By Jeremy Pedersen
Welcome back for the 14th installment in our weekly blog series! This week, I show you how to use MaxCompute UDFs to add additional functionality to your MaxCompute SQL queries.
If you've seen my previous blog post about MaxCompute, then you already know that Alibaba Cloud provides a powerful, serverless, petabyte-scale data warehouse.
What you might not know is that beyond running both MaxCompute SQL and Spark jobs natively, the MaxCompute engine also lets you write your own functions, which you can use seamlessly inside your MaxCompute SQL queries.
User Defined Functions (UDFs) allow you to extend MaxCompute SQL with additional functionality, making sure you can tackle any data processing tasks that come your way.
In today's post, I take you through the process of writing your own MaxCompute UDF function and MaxCompute SQL query in DataWorks, using your shiny new UDF.
Let's get started!
Before we start, you should know that there are actually three types of User Defined Functions:
The standard UDF is the simplest type. It takes one input (say an integer or floating point number), and produces one output.
Example: Take an IP address as input, produce a City name as output
UDAFs take multiple inputs but produce just one output, and are used for operations like averaging, finding minimums or maximums, or selecting a single member from a set.
Example: Take a list of numbers as input, produce the average value as output
UDTFs take one input, and produce multiple outputs (in the form of a table).
Example: Take a comma separated string as input say "cheese, ham, bread", and split the string on "," and produce a table with three rows [cheese, ham, bread]
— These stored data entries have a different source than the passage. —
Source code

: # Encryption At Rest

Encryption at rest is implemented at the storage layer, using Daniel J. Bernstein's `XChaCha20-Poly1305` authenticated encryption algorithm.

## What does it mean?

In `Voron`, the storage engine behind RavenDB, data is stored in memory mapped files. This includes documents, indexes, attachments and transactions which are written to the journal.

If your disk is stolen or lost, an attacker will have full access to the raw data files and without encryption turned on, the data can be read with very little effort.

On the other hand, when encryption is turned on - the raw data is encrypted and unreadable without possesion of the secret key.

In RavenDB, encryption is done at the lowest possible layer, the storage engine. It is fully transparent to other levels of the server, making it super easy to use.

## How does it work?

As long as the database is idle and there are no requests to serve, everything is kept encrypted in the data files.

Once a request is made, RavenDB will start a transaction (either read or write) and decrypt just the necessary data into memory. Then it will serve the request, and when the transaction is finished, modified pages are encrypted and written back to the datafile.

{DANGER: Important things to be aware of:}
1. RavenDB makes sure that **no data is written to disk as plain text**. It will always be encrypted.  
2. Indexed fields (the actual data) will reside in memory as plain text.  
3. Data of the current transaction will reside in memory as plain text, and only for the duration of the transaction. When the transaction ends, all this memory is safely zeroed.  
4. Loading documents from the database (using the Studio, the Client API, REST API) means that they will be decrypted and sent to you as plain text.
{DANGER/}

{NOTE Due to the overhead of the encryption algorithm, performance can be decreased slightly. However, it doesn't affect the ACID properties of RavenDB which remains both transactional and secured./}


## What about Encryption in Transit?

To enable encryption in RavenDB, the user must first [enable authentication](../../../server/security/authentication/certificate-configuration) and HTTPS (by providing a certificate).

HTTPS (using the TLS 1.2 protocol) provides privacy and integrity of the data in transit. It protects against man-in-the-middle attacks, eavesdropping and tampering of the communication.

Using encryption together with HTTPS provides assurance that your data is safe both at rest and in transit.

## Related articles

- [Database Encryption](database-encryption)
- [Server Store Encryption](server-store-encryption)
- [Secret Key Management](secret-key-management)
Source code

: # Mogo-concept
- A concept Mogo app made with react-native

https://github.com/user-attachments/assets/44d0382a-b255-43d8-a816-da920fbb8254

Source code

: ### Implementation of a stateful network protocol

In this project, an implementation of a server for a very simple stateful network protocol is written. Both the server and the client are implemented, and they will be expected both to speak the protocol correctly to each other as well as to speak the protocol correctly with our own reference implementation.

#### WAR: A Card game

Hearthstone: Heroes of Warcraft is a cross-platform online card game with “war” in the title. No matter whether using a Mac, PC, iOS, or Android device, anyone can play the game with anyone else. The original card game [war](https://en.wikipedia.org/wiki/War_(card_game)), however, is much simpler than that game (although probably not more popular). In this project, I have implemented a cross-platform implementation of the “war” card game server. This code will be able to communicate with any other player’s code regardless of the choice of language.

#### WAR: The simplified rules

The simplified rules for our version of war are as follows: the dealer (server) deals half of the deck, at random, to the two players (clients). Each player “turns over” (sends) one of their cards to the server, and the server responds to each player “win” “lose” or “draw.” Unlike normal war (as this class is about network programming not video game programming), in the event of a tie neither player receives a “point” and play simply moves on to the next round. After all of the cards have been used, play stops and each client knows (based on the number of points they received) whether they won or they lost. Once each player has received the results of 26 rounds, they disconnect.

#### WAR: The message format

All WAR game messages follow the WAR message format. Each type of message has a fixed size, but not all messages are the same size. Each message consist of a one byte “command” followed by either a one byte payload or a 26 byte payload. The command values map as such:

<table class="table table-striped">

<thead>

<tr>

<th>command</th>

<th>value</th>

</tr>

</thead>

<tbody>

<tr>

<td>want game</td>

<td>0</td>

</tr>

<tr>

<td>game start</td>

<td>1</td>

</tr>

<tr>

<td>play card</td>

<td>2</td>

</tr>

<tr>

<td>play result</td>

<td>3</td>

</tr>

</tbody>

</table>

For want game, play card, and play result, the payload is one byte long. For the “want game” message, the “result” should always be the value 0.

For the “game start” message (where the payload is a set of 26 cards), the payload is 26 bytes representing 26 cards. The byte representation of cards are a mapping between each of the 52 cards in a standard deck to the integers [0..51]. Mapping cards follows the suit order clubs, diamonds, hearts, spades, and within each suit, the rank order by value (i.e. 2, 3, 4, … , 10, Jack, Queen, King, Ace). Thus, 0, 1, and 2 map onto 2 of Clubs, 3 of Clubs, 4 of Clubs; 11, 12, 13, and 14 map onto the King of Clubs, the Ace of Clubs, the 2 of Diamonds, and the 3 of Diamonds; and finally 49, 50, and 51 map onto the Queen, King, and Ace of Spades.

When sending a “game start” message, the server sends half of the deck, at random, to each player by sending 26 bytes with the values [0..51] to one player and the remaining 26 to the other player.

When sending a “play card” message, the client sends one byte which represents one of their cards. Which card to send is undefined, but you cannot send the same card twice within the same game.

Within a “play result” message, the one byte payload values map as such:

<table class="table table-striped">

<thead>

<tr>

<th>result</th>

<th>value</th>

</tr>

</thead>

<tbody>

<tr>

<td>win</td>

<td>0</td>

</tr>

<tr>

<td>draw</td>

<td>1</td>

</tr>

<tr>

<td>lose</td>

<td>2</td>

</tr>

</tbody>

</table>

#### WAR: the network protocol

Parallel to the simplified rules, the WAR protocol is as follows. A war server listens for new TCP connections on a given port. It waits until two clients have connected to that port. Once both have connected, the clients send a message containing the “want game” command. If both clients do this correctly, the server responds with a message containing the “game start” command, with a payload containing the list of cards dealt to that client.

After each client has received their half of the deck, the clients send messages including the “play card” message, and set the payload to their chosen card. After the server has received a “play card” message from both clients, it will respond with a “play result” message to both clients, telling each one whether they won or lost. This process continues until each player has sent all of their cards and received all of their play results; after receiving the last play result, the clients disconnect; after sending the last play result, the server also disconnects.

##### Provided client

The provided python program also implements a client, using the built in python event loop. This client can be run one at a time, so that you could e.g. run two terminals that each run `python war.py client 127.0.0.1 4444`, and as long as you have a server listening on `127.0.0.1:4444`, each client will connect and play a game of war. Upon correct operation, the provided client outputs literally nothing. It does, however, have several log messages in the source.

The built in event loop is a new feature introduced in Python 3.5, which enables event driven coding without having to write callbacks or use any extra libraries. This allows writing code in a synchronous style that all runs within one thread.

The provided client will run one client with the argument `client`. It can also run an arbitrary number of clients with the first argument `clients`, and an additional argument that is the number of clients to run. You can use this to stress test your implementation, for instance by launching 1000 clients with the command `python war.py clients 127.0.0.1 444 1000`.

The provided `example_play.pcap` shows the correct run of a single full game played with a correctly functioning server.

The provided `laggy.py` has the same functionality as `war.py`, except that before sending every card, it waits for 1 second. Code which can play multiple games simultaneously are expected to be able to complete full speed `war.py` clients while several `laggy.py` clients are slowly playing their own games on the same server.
You can learn more about UDFs here, in the MaxCompute documentation.
Let's get started!
First, you'll need to open up the Alibaba Cloud Console by clicking on "Log In" on the upper right hand side of the Alibaba Cloud homepage. Then, you'll need to locate the DataWorks console and create a new Workspace:
Create two tables, one to hold the radii of circles (input data), and another to hold their areas, which we will calculate using a 3rd party library (NumPy) added to a Python 3 UDF function (more on that later).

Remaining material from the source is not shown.